═══ RECORDS PROVIDED ═══

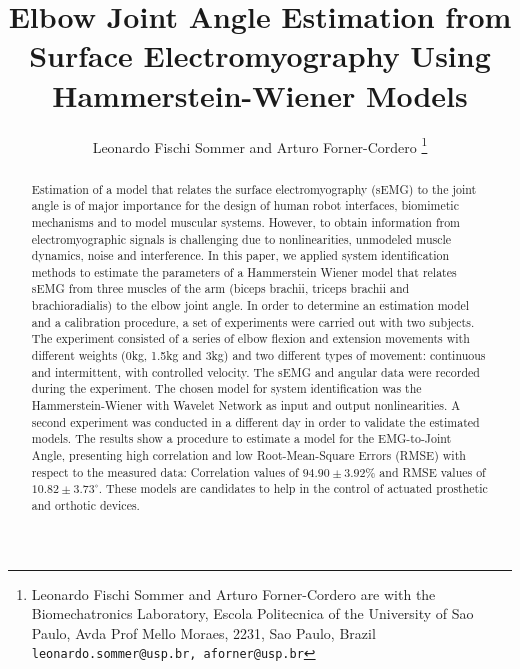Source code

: \documentclass[letterpaper, 10 pt, conference]{ieeeconf}  %
\title{\LARGE \bf Elbow Joint Angle Estimation from Surface Electromyography Using Hammerstein-Wiener Models
}
\author{Leonardo Fischi Sommer and Arturo Forner-Cordero%
\thanks{Leonardo Fischi Sommer and Arturo Forner-Cordero are with the Biomechatronics Laboratory, Escola Politecnica of the University of Sao Paulo, Avda Prof Mello Moraes, 2231, Sao Paulo, Brazil {\tt\small leonardo.sommer@usp.br, aforner@usp.br}}
}
\begin{document}
\maketitle
\thispagestyle{empty}
\pagestyle{empty}


\begin{abstract}


Estimation of a model that relates the surface electromyography (sEMG) to the joint angle is of major importance for the design of human robot interfaces, biomimetic mechanisms and to model muscular systems. However, to obtain information from electromyographic signals is challenging due to nonlinearities, unmodeled muscle dynamics, noise and interference. In this paper, we applied system identification methods to estimate the parameters of a Hammerstein Wiener model that relates sEMG from three muscles of the arm (biceps brachii, triceps brachii and brachioradialis) to the elbow joint angle. In order to determine an estimation model and a calibration procedure, a set of experiments were carried out with two subjects. The experiment consisted of a series of elbow flexion and extension movements with different weights (0kg, 1.5kg and 3kg) and two different types of movement: continuous and intermittent, with controlled velocity. The sEMG and angular data were recorded during the experiment. The chosen model for system identification was the Hammerstein-Wiener with Wavelet Network as input and output nonlinearities. A second experiment was conducted in a different day in order to validate the estimated models. The results show a procedure to estimate a model for the EMG-to-Joint Angle, presenting high correlation and low Root-Mean-Square Errors (RMSE) with respect to the measured data: Correlation values of $94.90 \pm 3.92\%$ and RMSE values of $10.82 \pm 3.73^\circ$. 
These models are candidates to help in the control of actuated prosthetic and orthotic devices.


\end{abstract}
\end{document}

═══

YOUR INSTRUCTIONS: If a line of the data contains "Sommer", copy it out.

WRITTEN SOLUTION:
\author{Leonardo Fischi Sommer and Arturo Forner-Cordero%
\thanks{Leonardo Fischi Sommer and Arturo Forner-Cordero are with the Biomechatronics Laboratory, Escola Politecnica of the University of Sao Paulo, Avda Prof Mello Moraes, 2231, Sao Paulo, Brazil {\tt\small leonardo.sommer@usp.br, aforner@usp.br}}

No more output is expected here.